Çünkü bu kurultaya “dönüm noktası” olarak bakanlar vardı.
Kılıçdaroğlu’na hâlâ destek verenler bu kurultayda “seçimli olağanüstü kurultay” kararı çıkmasını bekliyordu.
İmamoğlu’nu destekleyenler “Özgür Özel’in etkisinin azaltılacağı” beklentisi içindeydi.
Ancak bu beklentiler boşa çıktı.
Gözlediğim kadarıyla ve taraflardan edindiğim izlenime göre bu kurultaydan şu sonuçlar çıktı…
ÖZEL GÜÇLENDİ: Özgür Özel bu kurultaya hakim olarak genel başkanlığını perçinlediği gibi “İmamoğlu desteği ile seçildi” algısını da önemli ölçüde yıktı.
KILIÇDAROĞLU KAYBETTİ: Eski genel başkan kurultayda çıkacak bir anlaşmazlık sonucu yeniden genel başkan olabileceğini düşünüyordu. Bunun için ittifaklara da hazır olduğunu belli etti. Ama sonuç arzuladığı gibi olmadı.
İMAMOĞLU ZORDA: Her ne kadar kurultayın yıldızı gibi görünse de Ekrem İmamoğlu artık “Özel’i yöneten adam” durumunda değil artık. Tüzük gereği milletvekilli adaylarını belirleme gücünü eline geçiren Özgür Özel’i bundan sonra yönlendirmeye kalkması zorlaştı.

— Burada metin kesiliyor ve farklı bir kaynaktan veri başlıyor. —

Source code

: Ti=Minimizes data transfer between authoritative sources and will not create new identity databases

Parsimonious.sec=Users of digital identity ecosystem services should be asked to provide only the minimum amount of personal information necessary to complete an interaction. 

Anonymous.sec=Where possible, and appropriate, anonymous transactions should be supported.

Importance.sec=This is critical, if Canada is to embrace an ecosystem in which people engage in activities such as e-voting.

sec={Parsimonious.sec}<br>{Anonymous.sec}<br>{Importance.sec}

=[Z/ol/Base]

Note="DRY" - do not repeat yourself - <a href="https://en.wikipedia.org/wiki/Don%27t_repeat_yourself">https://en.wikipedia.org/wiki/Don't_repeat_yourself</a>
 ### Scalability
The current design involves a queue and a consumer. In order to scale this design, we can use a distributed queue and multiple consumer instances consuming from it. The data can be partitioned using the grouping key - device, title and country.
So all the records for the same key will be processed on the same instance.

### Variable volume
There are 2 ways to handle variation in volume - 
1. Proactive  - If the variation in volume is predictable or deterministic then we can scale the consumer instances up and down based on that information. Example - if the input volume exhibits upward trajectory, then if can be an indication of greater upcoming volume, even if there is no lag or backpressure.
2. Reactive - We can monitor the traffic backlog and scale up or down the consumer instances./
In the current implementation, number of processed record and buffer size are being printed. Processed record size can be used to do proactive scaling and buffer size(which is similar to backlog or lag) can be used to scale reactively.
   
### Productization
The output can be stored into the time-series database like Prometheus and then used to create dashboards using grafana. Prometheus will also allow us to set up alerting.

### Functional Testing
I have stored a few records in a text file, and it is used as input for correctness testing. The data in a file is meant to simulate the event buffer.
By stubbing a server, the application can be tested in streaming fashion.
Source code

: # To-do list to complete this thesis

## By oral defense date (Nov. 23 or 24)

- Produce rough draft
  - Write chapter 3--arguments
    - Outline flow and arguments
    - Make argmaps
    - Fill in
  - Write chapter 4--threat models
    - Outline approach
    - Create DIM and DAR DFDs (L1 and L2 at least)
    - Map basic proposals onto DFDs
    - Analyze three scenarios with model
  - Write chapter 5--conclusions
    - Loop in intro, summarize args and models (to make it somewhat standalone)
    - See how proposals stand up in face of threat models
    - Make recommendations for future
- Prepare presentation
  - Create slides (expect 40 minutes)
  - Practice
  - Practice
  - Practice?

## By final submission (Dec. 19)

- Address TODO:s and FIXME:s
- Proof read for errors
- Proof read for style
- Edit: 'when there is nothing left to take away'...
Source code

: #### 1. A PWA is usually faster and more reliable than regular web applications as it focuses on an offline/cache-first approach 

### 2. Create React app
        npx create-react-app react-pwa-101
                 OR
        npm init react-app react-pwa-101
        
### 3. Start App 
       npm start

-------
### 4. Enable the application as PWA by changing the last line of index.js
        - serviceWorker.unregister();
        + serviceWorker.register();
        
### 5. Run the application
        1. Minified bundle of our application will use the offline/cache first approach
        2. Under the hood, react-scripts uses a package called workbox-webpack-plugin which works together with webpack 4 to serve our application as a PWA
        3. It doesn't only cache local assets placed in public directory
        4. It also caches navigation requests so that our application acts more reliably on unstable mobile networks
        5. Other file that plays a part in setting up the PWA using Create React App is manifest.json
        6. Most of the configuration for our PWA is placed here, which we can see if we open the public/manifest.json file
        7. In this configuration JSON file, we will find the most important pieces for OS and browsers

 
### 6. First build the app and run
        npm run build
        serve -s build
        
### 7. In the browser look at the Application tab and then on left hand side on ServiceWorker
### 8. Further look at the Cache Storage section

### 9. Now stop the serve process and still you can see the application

Bu durumda “Özgür Özel artık partide ipleri tamamen olmasa da çok büyük oranda eline geçirdi” demek yanlış olmayacaktır.
Önümüzdeki günlerde Kılıçdaroğlu’dan bir atak daha gelebilir.
Mansur Yavaş’ın kamuoyundaki desteğinin artması göz önüne alınınca İmamoğlu’nun cumhurbaşkanı adaylığını garantilemek için Kılıçdaroğlu ile daha yakın temasta olabileceğini de görebiliriz.
Özgür Özel’e hakkını teslim edelim, oyunu çok iyi oynadı.
Cumhurbaşkanlığı adaylığında iddialı iki belediye başkanını önce birbirine düşürüp sonra şirinlik yaparak aralarını bulmaya çalıştı.
Ama bunu yaparken “Unutmayın asıl patron benim” dedi.